- HOW TO COMPLETE THIS TASK -
Set down, exactly as written, every line from the top of the records below to the line containing "provides a Qt-style", both ends included, and no others.

──────── INFORMATION SUPPLIED

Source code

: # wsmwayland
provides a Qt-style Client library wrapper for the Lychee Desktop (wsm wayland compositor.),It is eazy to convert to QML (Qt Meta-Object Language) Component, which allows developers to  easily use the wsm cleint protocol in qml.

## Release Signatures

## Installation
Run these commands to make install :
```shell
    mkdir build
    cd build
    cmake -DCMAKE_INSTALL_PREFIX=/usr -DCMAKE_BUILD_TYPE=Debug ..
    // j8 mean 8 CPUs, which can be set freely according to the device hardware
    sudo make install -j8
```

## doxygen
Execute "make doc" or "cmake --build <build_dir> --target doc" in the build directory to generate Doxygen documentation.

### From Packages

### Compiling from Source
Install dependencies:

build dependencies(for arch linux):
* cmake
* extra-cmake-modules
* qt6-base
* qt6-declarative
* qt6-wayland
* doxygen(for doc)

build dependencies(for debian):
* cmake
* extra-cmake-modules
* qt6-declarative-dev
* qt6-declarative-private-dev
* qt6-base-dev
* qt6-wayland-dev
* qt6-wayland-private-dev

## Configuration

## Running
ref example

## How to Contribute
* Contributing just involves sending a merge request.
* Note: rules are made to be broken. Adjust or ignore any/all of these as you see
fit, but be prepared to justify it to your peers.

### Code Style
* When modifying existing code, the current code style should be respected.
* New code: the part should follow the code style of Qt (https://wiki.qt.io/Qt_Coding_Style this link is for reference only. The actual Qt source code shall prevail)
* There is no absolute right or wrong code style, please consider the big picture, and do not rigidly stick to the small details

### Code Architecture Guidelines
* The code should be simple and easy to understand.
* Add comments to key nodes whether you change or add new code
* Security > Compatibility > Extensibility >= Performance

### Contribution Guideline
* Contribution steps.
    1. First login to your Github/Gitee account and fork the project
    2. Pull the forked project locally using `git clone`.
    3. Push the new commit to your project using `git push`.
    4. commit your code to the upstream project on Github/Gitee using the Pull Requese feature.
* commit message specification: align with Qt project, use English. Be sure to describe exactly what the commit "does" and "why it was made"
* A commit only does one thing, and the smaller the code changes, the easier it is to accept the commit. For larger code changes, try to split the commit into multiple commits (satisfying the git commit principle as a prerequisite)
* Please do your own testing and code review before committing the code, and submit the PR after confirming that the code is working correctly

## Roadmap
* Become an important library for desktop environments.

────────────────

- TASK RESPONSE -
Source code

: # wsmwayland
provides a Qt-style Client library wrapper for the Lychee Desktop (wsm wayland compositor.),It is eazy to convert to QML (Qt Meta-Object Language) Component, which allows developers to  easily use the wsm cleint protocol in qml.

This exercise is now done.